Gunderson’s stance is that for representational democracy to work, you have to vote for the candidate who best represents your values, rather than voting for who you think has the best shot at beating the candidate you don’t want.

“I understand people having fear,” says Gunderson. “I have fears, but you can’t, in my opinion, vote for fear.”

The Camosun College Student Society held a Political Dialogue Fair at the Lansdowne campus on Wednesday, October 9 (photo by Greg Pratt/Nexus).

Gunderson describes herself as a realist, and says that the Greens know they’re not going to hold the balance of power.
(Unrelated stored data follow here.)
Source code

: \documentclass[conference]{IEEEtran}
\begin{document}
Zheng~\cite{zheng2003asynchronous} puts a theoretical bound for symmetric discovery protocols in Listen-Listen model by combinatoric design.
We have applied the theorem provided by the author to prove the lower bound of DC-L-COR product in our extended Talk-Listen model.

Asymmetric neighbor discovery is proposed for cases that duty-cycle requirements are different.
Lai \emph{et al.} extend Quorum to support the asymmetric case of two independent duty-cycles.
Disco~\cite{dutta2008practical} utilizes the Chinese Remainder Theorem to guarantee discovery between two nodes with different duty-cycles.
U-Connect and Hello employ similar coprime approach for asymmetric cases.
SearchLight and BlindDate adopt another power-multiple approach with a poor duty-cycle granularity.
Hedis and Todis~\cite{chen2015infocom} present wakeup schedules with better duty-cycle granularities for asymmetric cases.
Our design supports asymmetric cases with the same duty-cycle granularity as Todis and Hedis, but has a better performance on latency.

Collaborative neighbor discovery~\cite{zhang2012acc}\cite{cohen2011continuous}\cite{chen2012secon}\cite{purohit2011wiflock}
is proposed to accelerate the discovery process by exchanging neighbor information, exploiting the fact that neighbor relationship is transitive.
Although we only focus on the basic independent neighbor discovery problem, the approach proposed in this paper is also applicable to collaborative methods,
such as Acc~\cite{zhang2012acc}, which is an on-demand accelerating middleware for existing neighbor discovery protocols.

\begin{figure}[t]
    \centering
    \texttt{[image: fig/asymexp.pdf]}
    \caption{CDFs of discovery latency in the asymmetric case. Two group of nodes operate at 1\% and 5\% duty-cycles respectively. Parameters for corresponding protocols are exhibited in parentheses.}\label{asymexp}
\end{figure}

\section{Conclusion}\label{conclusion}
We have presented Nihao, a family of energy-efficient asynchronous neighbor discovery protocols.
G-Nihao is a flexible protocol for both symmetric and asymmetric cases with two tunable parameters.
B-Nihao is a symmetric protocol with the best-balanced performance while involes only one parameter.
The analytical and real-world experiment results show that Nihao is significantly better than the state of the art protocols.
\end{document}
“I think that’s the thing that catches people,” she says. “It’s like, we know that. We don’t have the numbers to do that. What we do have the numbers to do is hold whoever gets in accountable… as opposed to these two groups just beating each other up all day long, which isn’t going to help.”
Canada has a tendency to look through the lens of the two-party system of the United States. This isn’t reflective of the system that’s actually in place, although the way Canadians vote seems to show people cling to the American framework.

“The Canadian system, it needs to shift if it wants to be what it’s purporting to be in terms of a multi-party system,” says Gunderson. “If you’re truly going to be a true multi-party system, you have to have proportional representation, so all voices can be heard and represented.”

Gunderson says she isn’t alone in feeling this way—she says she has conversations with people who are similarly frustrated with the way they’re represented.

“I talked to somebody yesterday who’s like, I am so frustrated at this point that I’m thinking maybe I just shouldn’t vote at all,” she says. “And that’s not okay, because what we have right now is a minority, you get 40, 45 percent getting all the power, the majority. That means the majority of people didn’t want you.”

Gunderson says that it’s strategically unwise as well.

“If you think about it, if the worst case scenario happens for either side, for the NDP, the Conservatives come in, or for the Conservatives, the NDP come in, those two are going to be just battling each other,” she says. “Nobody’s going to be interested in having conversations or talking, because both sides are going to want to either keep their power or stay in, so they can’t give any leeway to the other side, and vice versa. Those two aren’t going to talk to each other, but those two talk to us.”

The Green Party states that young people show high numbers of support for their policies.

“When we look at polls from young people and youth, they are Green leaning,” says Gunderson. “It makes sense, not only because of climate change being on top of mind, but the values [of the Green Party], those tend to really resonate with youth and young people… Social justice as a pillar, respect for diversity as a pillar, nonviolence, sustainability and ecological wisdom, and then participatory democracy.”

Despite this support, Gunderson says she still regularly finds herself in conversation with people who voted out of fear, and found themselves frustrated with the results.

“I met somebody who voted strategically, and… She’s like, wow, I didn’t really need to buy into the fact that if I didn’t vote for this one MLA, the whole thing would collapse. So she said, then I spent the next four years just mad that I didn’t put my vote where my value was.”

Gunderson wants to see people making choices that reflect what they want, rather than what they don’t.

“People have to fundamentally decide if they want their vote to truly represent their voice, right? Vote for what you believe in, vote for the British Columbia you want to see, you know? I just don’t want people to vote out of fear. You have to have faith.”